L’opera più famosa in cui si ritrova il re etrusco oggetto del presente studio è l’Eneide di Virgilio, scritta fra il 29 o 27 e il 19 a.C., l’unico a essere un poema e non un’opera storica come i testi degli altri autori citati – salvo una eccezione su cui si tornerà –, oltre a essere l’unico testo a chiamare la figura etrusca Mesenzio e non Mezenzio.

 

La seconda metà dell’Eneide è dedicata alla guerra che ha visto coinvolti gli esuli troiani e i Latini da una parte e, dall’altra, i Rutuli di re Turno e gli Etruschi di Cere – in realtà l’etrusca Caere, precedentemente denominata Agylla dai Greci e successivamente diventata Cerveteri – il cui re era Mesenzio, sebbene sia definito re dei Tirreni e non degli Etruschi.

 

Mesenzio fu qui definito “bestemmiatore dei Numi”, intesi sicuramente con gli dei, o “sacrilego bestemmiatore”, oltre a essere definito “esecrato tiranno” – quindi detestato –, tanto che già il figlio Lauso avrebbe preferito un padre migliore, oltre a subire una rivolta dal suo stesso popolo.

 

In Virgilio Mesenzio perderà la vita per mano di Enea, il quale poi userà le armi dell’Etrusco per addobbare una quercia, oltre a glorificarsi con i compagni di aver ucciso Mesenzio.

 

Nella Storia di Roma, Tito Livio – vissuto fra il 59 e il 17 a.C. – riportò Mezenzio come re di Caere, definita opulenta e, seguendo Catone, l’Etrusco sopravvisse a Enea prima di essere sconfitto dai Latini e ciò permise il termine della guerra.

Secondo la mitologia romana, almeno in parte riportata da Tito Livio, ad Ascanio – nella versione greca – o Iulo – nella versione latina – si deve la fondazione di Alba Longa, così come Enea fondò precedentemente la città di Lavinio.
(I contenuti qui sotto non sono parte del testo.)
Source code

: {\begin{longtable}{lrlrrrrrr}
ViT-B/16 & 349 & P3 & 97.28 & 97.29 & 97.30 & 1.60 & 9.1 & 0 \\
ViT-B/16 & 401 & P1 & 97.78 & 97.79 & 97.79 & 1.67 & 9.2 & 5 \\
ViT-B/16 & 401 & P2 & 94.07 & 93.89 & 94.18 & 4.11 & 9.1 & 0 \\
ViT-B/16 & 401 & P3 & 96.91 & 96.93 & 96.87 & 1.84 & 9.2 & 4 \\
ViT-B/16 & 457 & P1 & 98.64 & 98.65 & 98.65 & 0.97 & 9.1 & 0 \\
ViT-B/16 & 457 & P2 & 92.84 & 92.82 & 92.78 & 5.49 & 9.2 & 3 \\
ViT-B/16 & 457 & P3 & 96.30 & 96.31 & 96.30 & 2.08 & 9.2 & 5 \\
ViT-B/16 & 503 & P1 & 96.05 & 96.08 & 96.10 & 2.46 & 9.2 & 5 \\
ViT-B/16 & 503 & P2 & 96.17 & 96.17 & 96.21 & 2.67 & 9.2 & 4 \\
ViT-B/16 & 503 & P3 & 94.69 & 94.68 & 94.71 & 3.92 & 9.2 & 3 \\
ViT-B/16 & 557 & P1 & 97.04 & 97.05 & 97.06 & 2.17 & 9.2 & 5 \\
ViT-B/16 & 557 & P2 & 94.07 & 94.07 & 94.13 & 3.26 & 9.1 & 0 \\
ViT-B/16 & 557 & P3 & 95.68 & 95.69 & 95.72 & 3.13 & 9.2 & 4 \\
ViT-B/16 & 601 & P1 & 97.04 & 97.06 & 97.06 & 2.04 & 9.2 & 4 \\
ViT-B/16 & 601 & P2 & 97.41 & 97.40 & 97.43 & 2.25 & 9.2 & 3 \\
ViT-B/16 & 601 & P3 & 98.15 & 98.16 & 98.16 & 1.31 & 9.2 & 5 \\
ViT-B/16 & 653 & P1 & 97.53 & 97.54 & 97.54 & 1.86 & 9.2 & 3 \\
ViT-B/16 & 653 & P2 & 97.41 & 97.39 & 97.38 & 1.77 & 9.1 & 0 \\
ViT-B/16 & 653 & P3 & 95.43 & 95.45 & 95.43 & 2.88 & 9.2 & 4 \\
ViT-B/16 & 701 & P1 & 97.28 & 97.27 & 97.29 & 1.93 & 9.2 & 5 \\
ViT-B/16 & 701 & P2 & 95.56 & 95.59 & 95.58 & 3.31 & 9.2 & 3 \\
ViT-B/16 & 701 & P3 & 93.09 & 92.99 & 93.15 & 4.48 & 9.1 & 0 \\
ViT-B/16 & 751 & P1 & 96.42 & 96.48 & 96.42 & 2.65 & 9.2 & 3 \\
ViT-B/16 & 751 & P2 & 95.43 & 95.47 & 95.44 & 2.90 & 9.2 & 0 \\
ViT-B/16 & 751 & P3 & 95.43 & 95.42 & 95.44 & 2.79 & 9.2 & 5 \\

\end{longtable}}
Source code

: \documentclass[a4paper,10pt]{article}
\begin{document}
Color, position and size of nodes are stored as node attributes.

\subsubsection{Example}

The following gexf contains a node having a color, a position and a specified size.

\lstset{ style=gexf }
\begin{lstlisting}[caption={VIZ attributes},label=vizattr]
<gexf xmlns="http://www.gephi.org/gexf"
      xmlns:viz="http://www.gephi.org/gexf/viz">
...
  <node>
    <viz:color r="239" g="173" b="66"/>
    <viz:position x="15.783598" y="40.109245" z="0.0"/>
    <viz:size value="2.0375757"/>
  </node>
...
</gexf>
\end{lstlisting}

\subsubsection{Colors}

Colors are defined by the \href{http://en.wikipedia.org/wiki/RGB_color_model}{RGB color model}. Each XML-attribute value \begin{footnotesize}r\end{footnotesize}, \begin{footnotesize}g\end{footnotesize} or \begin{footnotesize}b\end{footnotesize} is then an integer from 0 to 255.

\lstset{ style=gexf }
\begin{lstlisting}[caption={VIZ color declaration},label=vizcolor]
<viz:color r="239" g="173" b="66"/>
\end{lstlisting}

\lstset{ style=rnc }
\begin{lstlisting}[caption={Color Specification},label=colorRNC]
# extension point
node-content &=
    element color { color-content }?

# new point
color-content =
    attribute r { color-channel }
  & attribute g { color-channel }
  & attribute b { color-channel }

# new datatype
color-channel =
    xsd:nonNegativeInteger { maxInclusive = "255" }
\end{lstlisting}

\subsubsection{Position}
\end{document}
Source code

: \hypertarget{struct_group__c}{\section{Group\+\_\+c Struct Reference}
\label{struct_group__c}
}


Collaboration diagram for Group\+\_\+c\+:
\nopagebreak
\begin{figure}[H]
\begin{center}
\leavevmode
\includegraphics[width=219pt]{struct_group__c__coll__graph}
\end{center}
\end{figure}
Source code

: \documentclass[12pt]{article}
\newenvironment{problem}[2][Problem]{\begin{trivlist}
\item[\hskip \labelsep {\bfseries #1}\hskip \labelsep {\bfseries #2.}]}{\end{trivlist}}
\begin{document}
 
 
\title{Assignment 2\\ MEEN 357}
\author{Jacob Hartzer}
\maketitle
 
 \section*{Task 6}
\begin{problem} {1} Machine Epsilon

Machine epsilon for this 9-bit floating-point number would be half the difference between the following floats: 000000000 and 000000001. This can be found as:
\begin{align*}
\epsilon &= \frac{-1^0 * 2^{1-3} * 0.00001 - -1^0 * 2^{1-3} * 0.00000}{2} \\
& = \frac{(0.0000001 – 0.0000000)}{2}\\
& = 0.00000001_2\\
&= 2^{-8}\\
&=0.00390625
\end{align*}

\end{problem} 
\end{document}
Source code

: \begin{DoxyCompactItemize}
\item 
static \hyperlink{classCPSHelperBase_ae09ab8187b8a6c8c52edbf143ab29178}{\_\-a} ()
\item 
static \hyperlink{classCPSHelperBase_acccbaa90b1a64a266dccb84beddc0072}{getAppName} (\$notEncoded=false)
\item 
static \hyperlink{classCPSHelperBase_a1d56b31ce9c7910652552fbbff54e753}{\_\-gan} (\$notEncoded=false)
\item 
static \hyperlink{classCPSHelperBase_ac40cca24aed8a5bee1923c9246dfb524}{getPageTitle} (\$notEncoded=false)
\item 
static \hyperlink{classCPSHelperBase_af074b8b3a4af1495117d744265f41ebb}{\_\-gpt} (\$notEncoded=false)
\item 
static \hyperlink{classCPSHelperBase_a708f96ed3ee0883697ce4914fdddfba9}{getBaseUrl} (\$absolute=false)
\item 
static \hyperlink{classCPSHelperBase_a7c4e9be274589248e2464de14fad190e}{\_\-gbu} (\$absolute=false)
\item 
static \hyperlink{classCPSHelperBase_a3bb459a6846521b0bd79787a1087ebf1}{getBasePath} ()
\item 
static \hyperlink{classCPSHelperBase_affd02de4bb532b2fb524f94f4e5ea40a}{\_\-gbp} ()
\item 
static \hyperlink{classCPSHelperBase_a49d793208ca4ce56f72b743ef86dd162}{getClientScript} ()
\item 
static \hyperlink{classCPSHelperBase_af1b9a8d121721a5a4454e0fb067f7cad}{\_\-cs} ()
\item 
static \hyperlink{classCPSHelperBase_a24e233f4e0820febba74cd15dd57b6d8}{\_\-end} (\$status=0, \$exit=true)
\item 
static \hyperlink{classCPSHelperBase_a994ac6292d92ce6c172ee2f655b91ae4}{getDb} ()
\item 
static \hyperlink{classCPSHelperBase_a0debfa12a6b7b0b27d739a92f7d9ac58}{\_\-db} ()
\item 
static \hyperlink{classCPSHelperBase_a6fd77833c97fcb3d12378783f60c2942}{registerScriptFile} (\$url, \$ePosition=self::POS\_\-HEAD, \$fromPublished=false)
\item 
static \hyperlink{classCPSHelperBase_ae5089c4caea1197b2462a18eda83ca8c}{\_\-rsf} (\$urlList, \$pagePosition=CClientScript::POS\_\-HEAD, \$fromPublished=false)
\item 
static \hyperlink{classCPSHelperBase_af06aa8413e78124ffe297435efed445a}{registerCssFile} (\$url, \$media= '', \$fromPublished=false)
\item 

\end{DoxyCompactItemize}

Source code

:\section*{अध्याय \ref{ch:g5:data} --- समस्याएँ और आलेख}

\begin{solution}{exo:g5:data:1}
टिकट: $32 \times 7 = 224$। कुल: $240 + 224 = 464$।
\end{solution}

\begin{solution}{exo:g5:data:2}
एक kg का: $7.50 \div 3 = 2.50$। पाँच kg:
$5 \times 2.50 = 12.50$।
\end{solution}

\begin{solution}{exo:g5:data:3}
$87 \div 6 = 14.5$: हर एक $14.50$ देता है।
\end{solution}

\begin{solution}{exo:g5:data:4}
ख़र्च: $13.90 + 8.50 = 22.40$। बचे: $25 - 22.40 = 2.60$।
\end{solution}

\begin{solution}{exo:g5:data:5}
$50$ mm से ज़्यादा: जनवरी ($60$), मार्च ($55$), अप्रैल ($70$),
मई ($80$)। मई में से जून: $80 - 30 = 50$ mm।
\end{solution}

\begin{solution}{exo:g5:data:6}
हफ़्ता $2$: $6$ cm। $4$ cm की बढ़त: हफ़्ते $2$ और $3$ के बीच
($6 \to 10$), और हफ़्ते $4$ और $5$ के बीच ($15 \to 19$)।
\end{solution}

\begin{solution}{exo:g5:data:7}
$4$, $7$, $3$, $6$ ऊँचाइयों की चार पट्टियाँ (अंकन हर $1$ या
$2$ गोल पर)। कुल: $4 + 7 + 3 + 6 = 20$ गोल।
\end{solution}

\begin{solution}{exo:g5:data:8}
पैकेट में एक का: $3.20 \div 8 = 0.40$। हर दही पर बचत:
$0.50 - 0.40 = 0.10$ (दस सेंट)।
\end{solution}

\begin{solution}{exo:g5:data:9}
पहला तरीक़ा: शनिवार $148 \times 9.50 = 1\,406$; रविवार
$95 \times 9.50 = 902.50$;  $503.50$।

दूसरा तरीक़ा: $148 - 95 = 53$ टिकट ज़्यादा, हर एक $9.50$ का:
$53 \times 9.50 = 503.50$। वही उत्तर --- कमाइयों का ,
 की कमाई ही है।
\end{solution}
Tito Livio, infine, ripose nella preoccupazione di Mezenzio per la fondazione di quest’ultima località il motivo dell’alleanza fra Etruschi e Rutuli a seguito della quale scaturì la guerra contro Latini ed esuli troiani.

 

Ovidio, vissuto fra il 43 a.C. al 17 d.C., differisce in parte dagli altri autori, poiché nei Fasti i Rutuli erano già in guerra quando re Turno chiese all’omologo Mezenzio di impegnarsi contro Enea. L’Etrusco accettò la richiesta, a condizione di ricevere in cambio l’offerta del vino nuovo, mentre Enea offerse a Giove la medesima tipologia di bene: la successiva sconfitta di Mezenzio appare perciò come l’esito negativo di chi prescinde e si discosta da quanto è ritenuto sacro.

 

In Ovidio, quindi, Mezenzio è ritenuto ancora una persona sacrilega, ma vi è la novità di aver inserito lo stesso nell’origine mitologica della festività dei Vinalia o almeno a quella festività di aprile dedicata a Giove, in virtù sia dell’aver menzionato il vino nuovo che dell’offerta a Giove e non anche a Venere.

 

Verrio Flacco, invece, vissuto fra il 55 a.C. e il 20 d.C., autore del calendario denominato Fasti Prenestini, per il giorno dedicato alla festività della Vinalia di inizio anno, riposto al 23 aprile, riporta come Mezenzio richiese e ottenne dai Rutuli un tributo annuo di vino in cambio del suo aiuto: si tratta quindi di un riferimento al vino nuovo per la festività di inizio anno dedicata a Giove.

 

Sesto Pompeo Festo, vissuto nel II secolo d.C. e autore del verborum significatu, trasportò invece l’evento riportato da Verrio Flacco alla festività del Vinalia del 19 agosto, quando Mezenzio richiese vino come offerta sacra, quindi come donazione non per sé ma per le divinità.

 

L’Origo gentis Romanae, risalente al IV secolo d.C., è l’ultimo testo prodotto dalla cultura romana in cui si può trovare la figura di Mezenzio. Il suo autore, rimasto anonimo, ha seguito la versione di Dionigi di Alicarnasso, vissuto nel I secolo a.C. e su cui si tornerà a breve, con l’eccezione del tributo di vino richiesto dal re etrusco: in cambio dell’alleanza con i Rutuli, l’imposizione di vino sarebbe durata solo per alcuni anni.

 

Alle opere di matrice romana ne vanno aggiunte due pubblicate da autori greci, il primo dei quali il già menzionato Dionigi di Alicarnasso. Questi ripropose la versione secondo cui Mezenzio, re dei Tirreni come in Virgilio, richiese ai Rutuli un tributo annuale in vino in cambio del suo sostegno – come proposto da Verrio Flacco – e sopravvisse a Enea e a Turno. Inoltre, a seguito di una sconfitta in battaglia in cui perse la vita il figlio, Mezenzio chiese e ottenne da Ascanio la tregua e successivamente vi fu un rapporto amichevole fra il re etrusco e i Latini.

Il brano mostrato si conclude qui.